Project Details: Greenscape of Jacksonville is the oldest tree advocacy organization in Florida and the second oldest in the nation. They are credited with contributing over 350,000 trees to Jacksonville’s tree canopy since 1975. In recent years, Greenscape has added community engagement and maintenance as key components to their work. Sage Growth Solutions was hired to assist in expanding its community engagement and maintenance work within its current budget structure.
Challenge: Greenscape has a staff of two full-time employees and a strong volunteer base for tree plantings. Volunteers and funders are excited to see trees put in the ground, but maintenance is not always the most exciting aspect of tree planting, so recruiting volunteers for maintenance work can be difficult. In addition, Greenscape has not found dedicated funding sources for a tree maintenance program, so adding more service days specifically for maintenance to a full tree planting schedule is a challenge.
Opportunity: Greenscape’s planting projects are located on school campuses and in City parks. With funds provided for community engagement, Sage Growth Solutions saw the opportunity to engage the students on these campuses in tree stewardship after tree planting. Partnering with the students offered a great opportunity for Greenscape to expand its maintenance program using a dedicated group already on site and give students the opportunity to earn service hours within their normal schedule.
Solution: Sage coordinated with after-school clubs, especially national honors societies, gardening clubs, aftercare programs, and teachers, to host a separate service day that focused on maintenance. In conjunction with these service days, Sage developed age-appropriate maintenance guides tailored to the trees planted on their campuses for the students.
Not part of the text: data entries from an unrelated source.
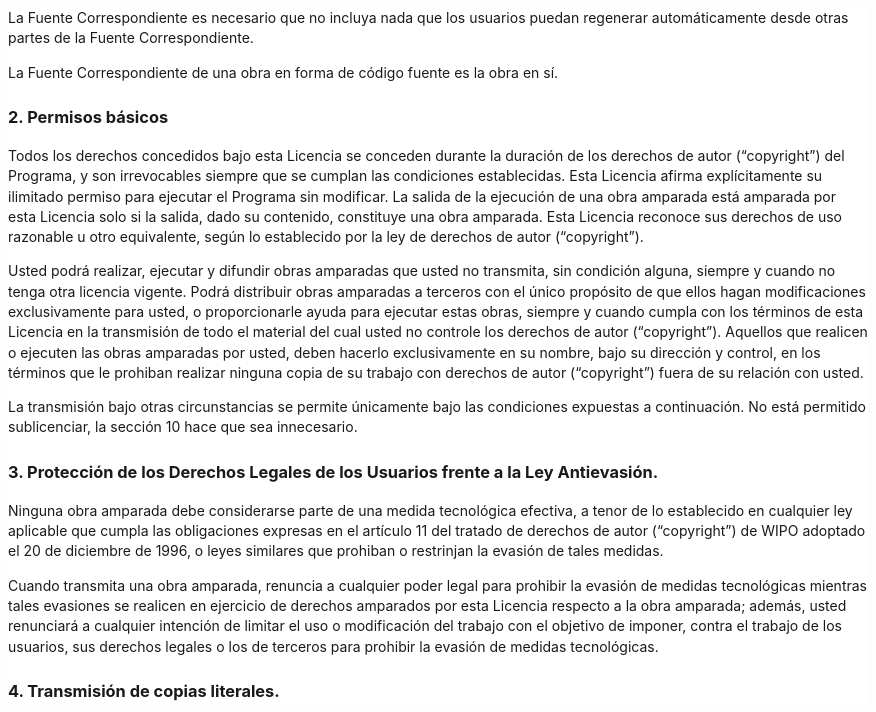 La Fuente Correspondiente es necesario que no incluya nada que los
usuarios puedan regenerar automáticamente desde otras partes de la Fuente
Correspondiente.

La Fuente Correspondiente de una obra en forma de código fuente es la
obra en sí.

### 2. Permisos básicos

Todos los derechos concedidos bajo esta Licencia se conceden durante la
duración de los derechos de autor (“copyright”) del Programa, y son
irrevocables siempre que se cumplan las condiciones establecidas. Esta
Licencia afirma explícitamente su ilimitado permiso para ejecutar el
Programa sin modificar. La salida de la ejecución de una obra amparada
está amparada por esta Licencia solo si la salida, dado su contenido,
constituye una obra amparada. Esta Licencia reconoce sus derechos de uso
razonable u otro equivalente, según lo establecido por la ley de derechos
de autor (“copyright”).

Usted podrá realizar, ejecutar y difundir obras amparadas que usted no
transmita, sin condición alguna, siempre y cuando no tenga otra licencia
vigente. Podrá distribuir obras amparadas a terceros con el único
propósito de que ellos hagan modificaciones exclusivamente para usted, o
proporcionarle ayuda para ejecutar estas obras, siempre y cuando cumpla
con los términos de esta Licencia en la transmisión de todo el material
del cual usted no controle los derechos de autor (“copyright”). Aquellos
que realicen o ejecuten las obras amparadas por usted, deben hacerlo
exclusivamente en su nombre, bajo su dirección y control, en los términos
que le prohiban realizar ninguna copia de su trabajo con derechos de
autor (“copyright”) fuera de su relación con usted.

La transmisión bajo otras circunstancias se permite únicamente bajo las
condiciones expuestas a continuación. No está permitido sublicenciar, la
sección 10 hace que sea innecesario.

### 3. Protección de los Derechos Legales de los Usuarios frente a la Ley Antievasión.

Ninguna obra amparada debe considerarse parte de una medida tecnológica
efectiva, a tenor de lo establecido en cualquier ley aplicable que cumpla
las obligaciones expresas en el artículo 11 del tratado de derechos de
autor (“copyright”) de WIPO adoptado el 20 de diciembre de 1996, o leyes
similares que prohiban o restrinjan la evasión de tales medidas.

Cuando transmita una obra amparada, renuncia a cualquier poder legal para
prohibir la evasión de medidas tecnológicas mientras tales evasiones se
realicen en ejercicio de derechos amparados por esta Licencia respecto a
la obra amparada; además, usted renunciará a cualquier intención de
limitar el uso o modificación del trabajo con el objetivo de imponer,
contra el trabajo de los usuarios, sus derechos legales o los de terceros
para prohibir la evasión de medidas tecnológicas.

### 4. Transmisión de copias literales.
The maintenance guide templates were created in Canva. This allows Greenscape to tailor each guide to the school. Three types of customizable guides were created.
- Field Guide: The field guide, pictured above, “Fruit Tree Maintenance Guide,” is a reusable 5.5 x 8.5 inch spiral bound, laminated booklet. The guide details the types of trees on the campus, what tools and supplies are needed, and has monthly instructions on how to care for the trees. This guide provides space for the users to log the work completed. A permanent marker can be used to write in the booklet and erased using rubbing alcohol when the user is ready to start a new maintenance year. The field guide pictured above was created for middle school students in the I’m A Star Foundation after-school program to steward the two fruit trees they planted on their campus with Greenscape of Jacksonville.
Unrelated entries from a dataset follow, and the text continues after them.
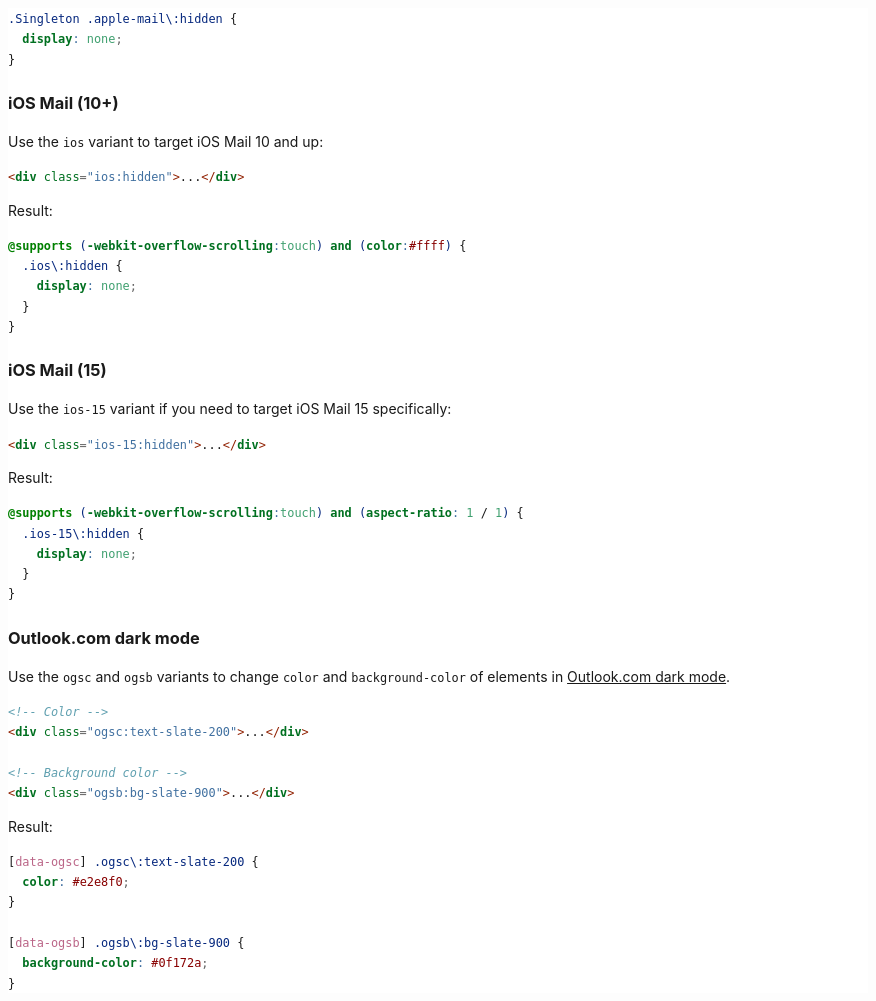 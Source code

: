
 ```css
.Singleton .apple-mail\:hidden {
  display: none;
}
```

### iOS Mail (10+)

Use the `ios` variant to target iOS Mail 10 and up:

```html
<div class="ios:hidden">...</div>
```

Result:

```css
@supports (-webkit-overflow-scrolling:touch) and (color:#ffff) {
  .ios\:hidden {
    display: none;
  }
}
```

### iOS Mail (15)

Use the `ios-15` variant if you need to target iOS Mail 15 specifically:

```html
<div class="ios-15:hidden">...</div>
```

Result:

```css
@supports (-webkit-overflow-scrolling:touch) and (aspect-ratio: 1 / 1) {
  .ios-15\:hidden {
    display: none;
  }
}
```

### Outlook.com dark mode

Use the `ogsc` and `ogsb` variants to change `color` and `background-color` of elements in [Outlook.com dark mode](https://www.hteumeuleu.com/2021/emails-react-outlook-com-dark-mode/).

```html
<!-- Color -->
<div class="ogsc:text-slate-200">...</div>

<!-- Background color -->
<div class="ogsb:bg-slate-900">...</div>
```

Result:

```css
[data-ogsc] .ogsc\:text-slate-200 {
  color: #e2e8f0;
}

[data-ogsb] .ogsb\:bg-slate-900 {
  background-color: #0f172a;
}
```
- Maintenance Guides: Two maintenance guides were created to serve elementary school students and middle/high school students.
- The “Environmental Health Arboretum” maintenance guide for middle/high schools is an 8.5×11 inch spiral bound booklet written on an 8th-grade reading level. The guide focuses on the environmental health benefits of planting and maintaining trees in Jacksonville’s urban forest. The main four sections of the guide provide details on each species of tree planted on the campus – their arboretum, break down the seasonal interests for each tree, care instructions, and finally, a list of local resources, including Greenscape of Jacksonville, to assist them in stewarding their campus arboretum. The guide pictured above was created for Darnell-Cookman School of the Medical Arts’ Green Thumbs Club to steward the 50 new trees planted on their campus.
- The “Cool Schools Cool Kids” maintenance guide for elementary schools is a 5.5×8.5 inch spiral bound booklet written on a 4th-grade reading level. The guide includes the same elements as the middle/high school guide. In keeping with the guides being age-appropriate, instead of detailed tree care instructions, there are three Project Learning Tree activities – tree identification, spotting tree damage and disease, and connecting them with additional opportunities to plant trees – and who to contact if the tree needs care. The guide pictured above was created for Crown Point Elementary and Jacksonville Beach Elementary schools to steward the 20 new trees planted on each campus.